A quick post to let you know we’re still here. And that we’ve really been enjoying cooking from Isa Does It. Many nights we’re just whipping up something quick without taking the time to look in a cookbook but when we do decide to cook from a recipe (or at least find one to use as a guide) this has been our go-to book. Tonight we had a red cabbage we needed to use and Isa’s Omaha Yakisoba recipe was a great way to use that cabbage. Alas, we didn’t have udon noodles but it was quite tasty with the whole wheat linguine we did have.
I mentioned ChopChop Magazine once before and the Makhlouta (a Middle Eastern soup) is something the kid was interested in ever since we got the latest issue. Then I saw this article on making fresh pita bread and thought that would go great with the soup. And I made the Smashed Chickpeas from the NY Times article too. Why not? It was all fabulous and though the kid’s never been so keen on chickpeas, he did love the pita and he also lapped up the soup even though he’s typically lentil-phobic. Score! And I’m here to tell you that making your own pita is indeed fun and way better than anything you can buy in the store. The chickpeas were great too though I do recommend including the optional tahini sauce.

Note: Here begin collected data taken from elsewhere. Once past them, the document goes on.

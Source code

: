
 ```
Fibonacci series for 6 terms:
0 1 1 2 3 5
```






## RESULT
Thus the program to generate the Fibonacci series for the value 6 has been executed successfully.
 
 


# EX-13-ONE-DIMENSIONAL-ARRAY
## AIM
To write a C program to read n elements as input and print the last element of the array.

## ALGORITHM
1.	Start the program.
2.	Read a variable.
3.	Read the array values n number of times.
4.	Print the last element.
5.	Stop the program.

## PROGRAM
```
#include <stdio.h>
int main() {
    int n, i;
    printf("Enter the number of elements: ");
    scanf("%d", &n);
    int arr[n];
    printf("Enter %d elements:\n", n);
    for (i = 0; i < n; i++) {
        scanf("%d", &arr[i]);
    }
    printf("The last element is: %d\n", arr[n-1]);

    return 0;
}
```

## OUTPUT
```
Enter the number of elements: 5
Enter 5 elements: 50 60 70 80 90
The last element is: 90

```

I’ve never been a coffee drinker; it’s one thing I’ve never acquired a taste for as I’ve gotten older. But I do love chai tea. And ever since I’ve had kids I sometimes feel the need for a little caffeine boost. I used to buy boxes of pre-mixed chai tea bags but one day it occurred to me that those boxes cost 3-4 times more than basic black tea and chai is just black tea with some spices added. There are plenty of recipes on-line for chai but this is what works for me and what I find to be a very simple method: put a black tea bag in a mug and add half a cinnamon stick, one or two whole cloves, a cardamom pod (slightly crushed) and an anise star (or piece of one as you see in the photo). If I happen to have fresh ginger on hand then I might also cut off a thick slice, crush it slightly and add that to the mug as well. Then fill the mug about 3/4 full with boiling water and steep everything for about 5 minutes. Finally, top off the mug with soy milk (or another non-dairy milk) and add sweetener to taste (I like just a tad of agave). You could also add all the spices and some loose black tea to a tea ball and that would probably cost you even less. Enjoy!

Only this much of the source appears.